I worked it out and found an 'official' solution that uses the identity $x^{-1}xe = e^3$ to derive the desired homomorphism, but I solved it in an entirely different manner and I would like the sharp minds of StackExchange to help verify that it is correct (translation: Make sure I didn't make a stupid algebra mistake...). It also differs from the solution presented here. I'm a little curious about my initial assumption (If 'a' exists, then showing the hypothesis is true...)
My solution: We start with the definition of $\psi = a\phi$. If $a$ exists, then by the identity in the hypothesis, we have $\psi(e) = a\phi(e) = e$, which tells us that $a = \phi^{-1}(e)$. Thus we can reformulate the problem to show that $\psi(x) = \phi^{-1}(e)\phi(x)$ is a homomorphism. We know that, for all $g \in G$, that $geg^{-1} = egg^{-1}$. So, by hypothesis, we also have $\phi(g)\phi(e)\phi(g^{-1}) = \phi(e)\phi(g)\phi(g^{-1})$, implying that $\phi(g)\phi(e) = \phi(e)\phi(g)$, so $\phi(e)$ commutes. We will use the fact that $\phi(e) \in \mathcal{Z}(\phi(G))$ later in the proof.

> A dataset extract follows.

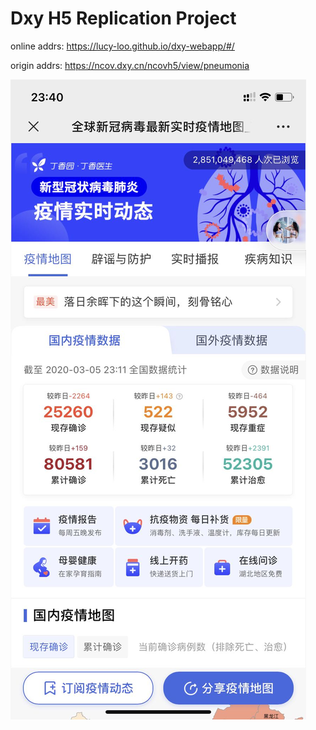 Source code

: # Dxy H5 Replication Project
online addrs: https://lucy-loo.github.io/dxy-webapp/#/

origin addrs: https://ncov.dxy.cn/ncovh5/view/pneumonia

![webpage screenshot](./ref-screenshot.jpeg)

In $G$, we have the equivalence $xyy^{-1}x^{-1} = e = exyy^{-1}x^{-1}$, from which we get $\phi(x)\phi(y)\phi(y^{-1}x^{-1}) = \phi(e)\phi(xy)\phi(y^{-1}x^{-1})$, which tells us that $\phi(x)\phi(y) = \phi(e)\phi(xy)$. Now, we return to the fact that $\phi(e) \in \mathcal{Z}(\phi(G))$. We have:
$\phi(e)\phi(xy) = \phi(x)\phi(y) = \phi(x)\phi(e)\phi^{-1}(e)\phi(y) = \phi(e)\phi(x)\phi^{-1}(e)\phi(y)$, which tells us:
$\phi(e)\phi(xy) = \phi(e)\phi(x)\phi^{-1}(e)\phi(y)$, which we can generate a further equivalence by 'conveniently' multiplying out both sides repeatedly by $\phi^{-1}(e)$ to get: $\phi^{-1}(e)\phi(xy) = \phi^{-1}(e)\phi(x)\phi^{-1}(e)\phi(y)$.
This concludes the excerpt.